You probably do. Just consider your smartphone’s flashlight, the fixture you bought for your desk, your bike light or the solar-powered lamps in your garden. However, the chances are that in most places inside your home, you are still using light bulbs, halogen light or energy saving lamps. It is important to understand that these lamps consume significantly more energy than LEDs.
At the end of the 20th century, the use of LEDs in general lighting was still in its infancy. Since the turn of the century, however, there has been a lighting revolution. LED lighting is on its way to becoming the norm, both inside and outside homes.
Let’s have a look at what it is and what types of LEDs we can encounter these days. In Part 2, we will elaborate on the many advantages of LED lighting.
What does LED mean?
LED stands for light emitting diode, and that’s exactly what it is. Today, the abbreviation is used so often it has become a generally-accepted word in most modern languages (Dutch, for instance).
When power is sent through the diode’s forward direction, it emits light. The technology and its characteristics have improved tremendously over recent decades. Hence, LEDs have grown to become the background lighting for nearly everything from analogue audiometers up to full-fledged lighting sources.
The LED piece itself (the diode) is very small and is enveloped by a see-through holder with two connection cords. Technicians call this the LED light.
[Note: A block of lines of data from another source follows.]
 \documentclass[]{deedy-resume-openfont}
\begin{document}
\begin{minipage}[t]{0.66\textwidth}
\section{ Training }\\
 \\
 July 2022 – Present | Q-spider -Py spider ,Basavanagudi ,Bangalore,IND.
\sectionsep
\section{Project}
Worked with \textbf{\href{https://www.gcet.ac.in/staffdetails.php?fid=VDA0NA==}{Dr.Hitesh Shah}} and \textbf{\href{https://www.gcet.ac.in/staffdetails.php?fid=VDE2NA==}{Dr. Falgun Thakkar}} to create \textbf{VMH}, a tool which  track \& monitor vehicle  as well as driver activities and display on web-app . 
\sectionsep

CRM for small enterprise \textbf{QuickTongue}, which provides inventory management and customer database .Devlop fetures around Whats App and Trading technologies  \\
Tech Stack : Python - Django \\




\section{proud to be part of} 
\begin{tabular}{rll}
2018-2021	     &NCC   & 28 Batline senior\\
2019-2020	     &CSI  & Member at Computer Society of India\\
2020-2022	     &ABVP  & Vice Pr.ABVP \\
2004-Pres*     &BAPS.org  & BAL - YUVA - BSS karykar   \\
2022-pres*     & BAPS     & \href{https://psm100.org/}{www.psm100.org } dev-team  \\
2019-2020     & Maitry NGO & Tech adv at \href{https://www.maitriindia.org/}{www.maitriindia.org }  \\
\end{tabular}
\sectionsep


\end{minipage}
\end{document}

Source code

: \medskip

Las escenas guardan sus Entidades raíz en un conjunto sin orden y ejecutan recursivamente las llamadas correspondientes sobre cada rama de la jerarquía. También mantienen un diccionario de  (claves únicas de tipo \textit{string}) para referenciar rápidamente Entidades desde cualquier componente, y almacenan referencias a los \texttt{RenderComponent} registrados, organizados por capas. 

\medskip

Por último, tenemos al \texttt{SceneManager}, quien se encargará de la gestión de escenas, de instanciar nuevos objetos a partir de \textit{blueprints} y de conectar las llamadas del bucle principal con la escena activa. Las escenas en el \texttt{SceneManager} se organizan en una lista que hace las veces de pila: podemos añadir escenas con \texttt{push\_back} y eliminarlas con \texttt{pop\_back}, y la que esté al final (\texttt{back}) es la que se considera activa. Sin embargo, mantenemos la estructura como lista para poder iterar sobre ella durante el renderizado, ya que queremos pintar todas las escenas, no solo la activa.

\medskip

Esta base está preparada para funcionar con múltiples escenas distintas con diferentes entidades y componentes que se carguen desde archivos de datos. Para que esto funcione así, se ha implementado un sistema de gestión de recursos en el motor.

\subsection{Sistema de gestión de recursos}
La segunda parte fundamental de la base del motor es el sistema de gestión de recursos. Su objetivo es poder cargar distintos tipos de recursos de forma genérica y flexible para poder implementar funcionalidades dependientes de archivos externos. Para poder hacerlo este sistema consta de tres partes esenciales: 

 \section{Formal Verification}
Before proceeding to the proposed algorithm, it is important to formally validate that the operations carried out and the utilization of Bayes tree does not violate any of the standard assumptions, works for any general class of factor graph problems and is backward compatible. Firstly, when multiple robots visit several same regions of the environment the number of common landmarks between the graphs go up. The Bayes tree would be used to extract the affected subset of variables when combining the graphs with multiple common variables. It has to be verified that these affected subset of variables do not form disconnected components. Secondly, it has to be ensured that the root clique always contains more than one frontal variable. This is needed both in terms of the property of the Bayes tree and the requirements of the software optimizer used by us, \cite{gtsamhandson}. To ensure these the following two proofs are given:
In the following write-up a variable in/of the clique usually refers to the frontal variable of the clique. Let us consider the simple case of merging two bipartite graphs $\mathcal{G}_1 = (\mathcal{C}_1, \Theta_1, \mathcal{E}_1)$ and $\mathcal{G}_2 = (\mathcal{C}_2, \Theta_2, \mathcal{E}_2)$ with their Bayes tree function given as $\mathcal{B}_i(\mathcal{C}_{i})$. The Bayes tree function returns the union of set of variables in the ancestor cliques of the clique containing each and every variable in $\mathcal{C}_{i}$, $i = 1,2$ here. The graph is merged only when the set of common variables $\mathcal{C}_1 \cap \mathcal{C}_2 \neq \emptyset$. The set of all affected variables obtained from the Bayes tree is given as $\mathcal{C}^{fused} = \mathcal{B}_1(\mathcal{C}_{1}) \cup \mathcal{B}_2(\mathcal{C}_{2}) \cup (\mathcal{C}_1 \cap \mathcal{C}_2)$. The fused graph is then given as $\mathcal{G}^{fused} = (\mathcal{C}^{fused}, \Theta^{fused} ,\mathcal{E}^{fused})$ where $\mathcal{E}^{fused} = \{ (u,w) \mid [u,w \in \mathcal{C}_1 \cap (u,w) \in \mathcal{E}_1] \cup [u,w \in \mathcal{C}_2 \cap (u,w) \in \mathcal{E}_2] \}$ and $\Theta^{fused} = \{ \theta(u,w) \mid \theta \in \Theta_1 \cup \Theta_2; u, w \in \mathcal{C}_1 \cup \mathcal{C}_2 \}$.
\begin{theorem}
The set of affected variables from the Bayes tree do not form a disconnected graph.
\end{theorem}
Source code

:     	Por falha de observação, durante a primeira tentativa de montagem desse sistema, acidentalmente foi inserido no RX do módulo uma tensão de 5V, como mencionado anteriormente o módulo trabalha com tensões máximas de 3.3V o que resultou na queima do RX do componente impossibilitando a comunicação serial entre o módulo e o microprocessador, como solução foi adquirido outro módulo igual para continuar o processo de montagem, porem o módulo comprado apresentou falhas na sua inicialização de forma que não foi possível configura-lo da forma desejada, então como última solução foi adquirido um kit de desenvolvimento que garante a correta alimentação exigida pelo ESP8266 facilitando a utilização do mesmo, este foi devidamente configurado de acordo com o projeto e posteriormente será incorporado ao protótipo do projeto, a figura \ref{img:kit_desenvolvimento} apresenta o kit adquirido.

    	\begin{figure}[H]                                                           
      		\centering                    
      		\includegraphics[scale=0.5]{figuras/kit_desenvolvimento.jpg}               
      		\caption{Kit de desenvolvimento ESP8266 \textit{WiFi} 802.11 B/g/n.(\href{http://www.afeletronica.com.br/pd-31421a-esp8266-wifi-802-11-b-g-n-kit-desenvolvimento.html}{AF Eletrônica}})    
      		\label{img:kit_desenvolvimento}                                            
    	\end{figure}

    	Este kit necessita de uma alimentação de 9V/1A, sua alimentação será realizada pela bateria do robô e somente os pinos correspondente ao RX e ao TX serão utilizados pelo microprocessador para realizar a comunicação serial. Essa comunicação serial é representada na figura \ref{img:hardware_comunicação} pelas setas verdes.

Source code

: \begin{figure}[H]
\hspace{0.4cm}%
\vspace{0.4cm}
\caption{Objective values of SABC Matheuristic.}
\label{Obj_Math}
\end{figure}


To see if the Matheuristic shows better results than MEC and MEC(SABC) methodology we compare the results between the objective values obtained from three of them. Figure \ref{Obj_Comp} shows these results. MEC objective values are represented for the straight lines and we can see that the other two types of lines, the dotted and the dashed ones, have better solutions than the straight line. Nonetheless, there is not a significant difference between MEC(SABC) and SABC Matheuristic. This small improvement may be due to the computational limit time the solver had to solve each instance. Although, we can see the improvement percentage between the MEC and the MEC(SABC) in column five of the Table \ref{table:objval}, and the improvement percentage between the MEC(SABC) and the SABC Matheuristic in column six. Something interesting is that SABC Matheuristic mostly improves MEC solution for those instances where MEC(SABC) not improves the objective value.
LED lights, fixtures and strips
In English, we also use the term LED light. However, in that case, it means something entirely different, more specifically the so-called retrofit lamps in one of the commonly-used light sockets, equipped with multiple LED lights. A control unit has been installed in the socket. Such a lamp can then be used to replace light bulbs, halogen lights or energy saving lamps in existing fixtures. The shape may seem similar to that of light bulbs and energy saving lamps. In most cases, however, a metal cooling fan is found on the exterior.
In addition, we can opt for LED fixtures. These are designed specifically for LED lights. In this case, the designers have paid attention to the cooling aspect. The modern LED fixture no longer contains any loose LED lights. The LEDs, and in some cases the control unit, have been fully integrated into the fixture. In general, an LED fixture contains multiple LEDs.
For the more creative individuals among us, there are also LED strips. These relatively flexible, pliable, rolled-up strips are equipped with LEDs. You can cut off the desired length and connect a power cord. LED strips can be used as indirect lighting in rooms or glass cupboards, and are particularly popular for improving staircase lighting.
LEDs emit very little heat compared to previous light sources. Hence, they can be touched quite safely, contrary to light bulbs and halogen lamps. On the other hand, they do not withstand heat that well. An overheated LED will have a shorter lifespan. This is why retrofit LED lamps are practically always equipped with a metal cooling fan on the outside, which keeps the heat under control. Manufacturers do everything possible to keep the operating temperature as low as possible for LED fixtures as well. LEDs are, however, not affected by cold. Hence they can be placed in outdoor environment, even when it is below freezing outside.